■ Exercise data
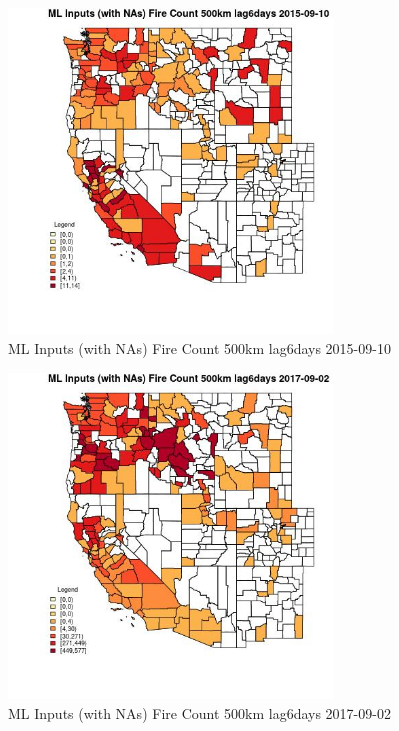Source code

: \begin{figure} 
\centering  
\includegraphics[width=0.77\textwidth]{Code_Outputs/Report_ML_input_PM25_Step4_part_e_de_duplicated_aves_compiled_2019-05-21wNAs_CountyFire_Count_500km_lag6daysMean2015-09-10.jpg} 
\caption{\label{fig:Report_ML_input_PM25_Step4_part_e_de_duplicated_aves_compiled_2019-05-21wNAsCountyFire_Count_500km_lag6daysMean2015-09-10}ML Inputs (with NAs) Fire Count 500km lag6days 2015-09-10} 
\end{figure} 
 

\begin{figure} 
\centering  
\includegraphics[width=0.77\textwidth]{Code_Outputs/Report_ML_input_PM25_Step4_part_e_de_duplicated_aves_compiled_2019-05-21wNAs_CountyFire_Count_500km_lag6daysMean2017-09-02.jpg} 
\caption{\label{fig:Report_ML_input_PM25_Step4_part_e_de_duplicated_aves_compiled_2019-05-21wNAsCountyFire_Count_500km_lag6daysMean2017-09-02}ML Inputs (with NAs) Fire Count 500km lag6days 2017-09-02} 
\end{figure}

■ Your objective
Copy out each record word for word and omit any pictures.

■ Solution for this problem
Source code

: \begin{figure} 
\centering  
\includegraphics[width=0.77\textwidth]{Code_Outputs/Report_ML_input_PM25_Step4_part_e_de_duplicated_aves_compiled_2019-05-21wNAs_CountyFire_Count_500km_lag6daysMean2015-09-10.jpg} 
\caption{\label{fig:Report_ML_input_PM25_Step4_part_e_de_duplicated_aves_compiled_2019-05-21wNAsCountyFire_Count_500km_lag6daysMean2015-09-10}ML Inputs (with NAs) Fire Count 500km lag6days 2015-09-10} 
\end{figure} 
 

\begin{figure} 
\centering  
\includegraphics[width=0.77\textwidth]{Code_Outputs/Report_ML_input_PM25_Step4_part_e_de_duplicated_aves_compiled_2019-05-21wNAs_CountyFire_Count_500km_lag6daysMean2017-09-02.jpg} 
\caption{\label{fig:Report_ML_input_PM25_Step4_part_e_de_duplicated_aves_compiled_2019-05-21wNAsCountyFire_Count_500km_lag6daysMean2017-09-02}ML Inputs (with NAs) Fire Count 500km lag6days 2017-09-02} 
\end{figure}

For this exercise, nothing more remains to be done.